The proposed Ksi Lisims LNG Project would be located on the northern end of Pearce Island, 15 kilometres west of the Nisga'a village of Gingolx. (Photo source: Nisga'a Lisims Government).
PRINCE RUPERT, B.C. -- A spokesperson for the proposed Ksi Lisims LNG project gave a presentation to Terrace city council last week outlining some key details about the project.
Paul Anderson, external relations director for Ksi Lisims LNG, says the project would export 12 million tons of Liquified Natural Gas per year from a floating facility on the north end of Pearse Island. The site will be located 15 kilometres west of the Nisga'a village of Gingolx.
The project is a collaboration between three groups: the Nisga’a Lisims Government, a group of natural gas developers in B.C. and Alberta known as Rockies LNG and the Texas-based company Western LNG.
The project’s LNG will be sold to Asian markets, where Anderson says it could displace the use of coal and oil.
"Natural gas has about one quarter of the greenhouse gas emissions of coal or oil,” he said in the meeting.
“Our project would represent a reduction in global greenhouse gas emissions of about 15 million tonnes per year."
Anderson says Ksi Lisims LNG currently carries an investment price tag of $55 billion. That number includes $10 billion for the development of the facility, $10 billion for a pipeline to the project and $35 billion for natural gas development.

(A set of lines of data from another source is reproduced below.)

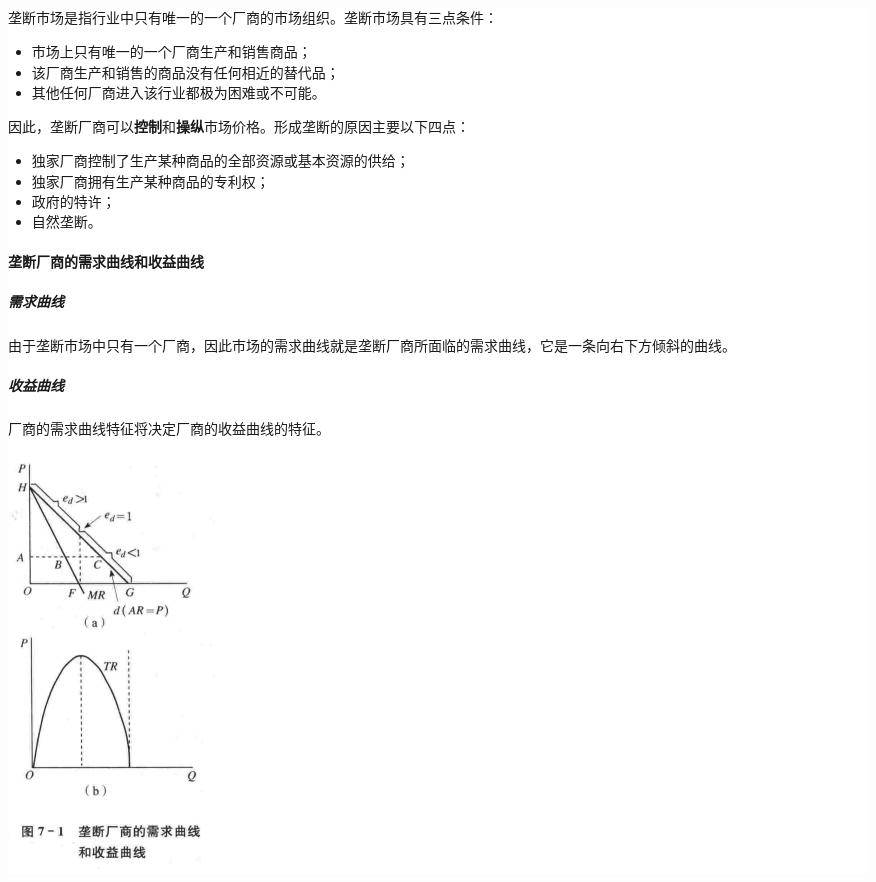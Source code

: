 垄断市场是指行业中只有唯一的一个厂商的市场组织。垄断市场具有三点条件：

- 市场上只有唯一的一个厂商生产和销售商品；
- 该厂商生产和销售的商品没有任何相近的替代品；
- 其他任何厂商进入该行业都极为困难或不可能。

因此，垄断厂商可以**控制**和**操纵**市场价格。形成垄断的原因主要以下四点：

- 独家厂商控制了生产某种商品的全部资源或基本资源的供给；
- 独家厂商拥有生产某种商品的专利权；
- 政府的特许；
- 自然垄断。

#### 垄断厂商的需求曲线和收益曲线

##### 需求曲线

由于垄断市场中只有一个厂商，因此市场的需求曲线就是垄断厂商所面临的需求曲线，它是一条向右下方倾斜的曲线。

##### 收益曲线

厂商的需求曲线特征将决定厂商的收益曲线的特征。

<img src="./images/7-1.png" style="zoom:50%;" />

The project’s proponents hope to use one of two proposed pipelines that have already received environmental assessment certificates: Enbridge's Westcoast Connector Gas Transmission project, and TC Energy's Prince Rupert Gas Transmission project. However, the approvals for those pipelines will expire if construction doesn't start soon.

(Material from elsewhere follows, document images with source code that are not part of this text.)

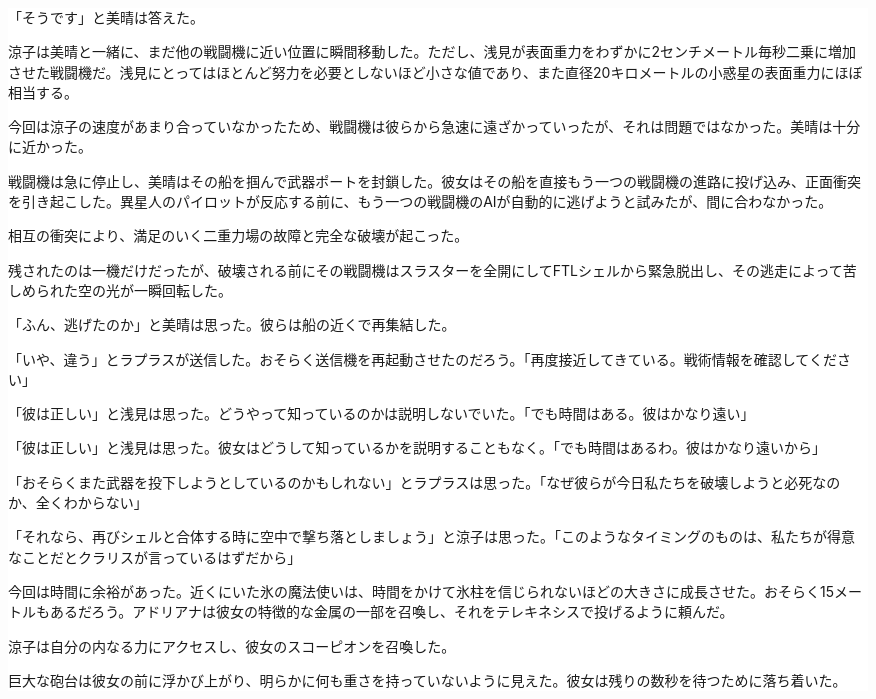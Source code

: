 「そうです」と美晴は答えた。

涼子は美晴と一緒に、まだ他の戦闘機に近い位置に瞬間移動した。ただし、浅見が表面重力をわずかに2センチメートル毎秒二乗に増加させた戦闘機だ。浅見にとってはほとんど努力を必要としないほど小さな値であり、また直径20キロメートルの小惑星の表面重力にほぼ相当する。

今回は涼子の速度があまり合っていなかったため、戦闘機は彼らから急速に遠ざかっていったが、それは問題ではなかった。美晴は十分に近かった。

戦闘機は急に停止し、美晴はその船を掴んで武器ポートを封鎖した。彼女はその船を直接もう一つの戦闘機の進路に投げ込み、正面衝突を引き起こした。異星人のパイロットが反応する前に、もう一つの戦闘機のAIが自動的に逃げようと試みたが、間に合わなかった。

相互の衝突により、満足のいく二重力場の故障と完全な破壊が起こった。

残されたのは一機だけだったが、破壊される前にその戦闘機はスラスターを全開にしてFTLシェルから緊急脱出し、その逃走によって苦しめられた空の光が一瞬回転した。

「ふん、逃げたのか」と美晴は思った。彼らは船の近くで再集結した。

「いや、違う」とラプラスが送信した。おそらく送信機を再起動させたのだろう。「再度接近してきている。戦術情報を確認してください」

「彼は正しい」と浅見は思った。どうやって知っているのかは説明しないでいた。「でも時間はある。彼はかなり遠い」

「彼は正しい」と浅見は思った。彼女はどうして知っているかを説明することもなく。「でも時間はあるわ。彼はかなり遠いから」

「おそらくまた武器を投下しようとしているのかもしれない」とラプラスは思った。「なぜ彼らが今日私たちを破壊しようと必死なのか、全くわからない」

「それなら、再びシェルと合体する時に空中で撃ち落としましょう」と涼子は思った。「このようなタイミングのものは、私たちが得意なことだとクラリスが言っているはずだから」

今回は時間に余裕があった。近くにいた氷の魔法使いは、時間をかけて氷柱を信じられないほどの大きさに成長させた。おそらく15メートルもあるだろう。アドリアナは彼女の特徴的な金属の一部を召喚し、それをテレキネシスで投げるように頼んだ。

涼子は自分の内なる力にアクセスし、彼女のスコーピオンを召喚した。

巨大な砲台は彼女の前に浮かび上がり、明らかに何も重さを持っていないように見えた。彼女は残りの数秒を待つために落ち着いた。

"We do need to substantially start construction of the pipeline by 2024,” said Anderson. “So we need to have FIDs – Financial Investment Decisions – made at the end of 2023."
Terrace council members questioned Anderson about the impacts Ksi Lisims LNG could have on the community.
Mayor Carol Leclerc said the LNG Canada project in Kitimat has created a labour shortage in Terrace, and major projects in the region – such as the Coastal Gaslink Pipeline, LNG Canada and Rio Tinto’s facilities in Kitimat – haven't brought as many benefits to Terrace as people often think.
"They're happening outside of our city boundaries and we get zero tax dollars, even though we are probably more socially impacted than our neighbors in Kitimat," she said.
Anderson said the project will treat Terrace as a community hub, and its effects on the city’s housing market will be lessened by the fact that project workers will be housed on-site.
“We'll need to work closely together on how to maximize benefits and reduce impacts,” he said.
At the meeting, which happened on June 29th, Anderson said the project's proponents planned to submit their provincial environmental assessment and their federal impact assessment on July 5th.
If everything gets approved, construction on Ksi Lisims LNG would finish in 2026 or 2027.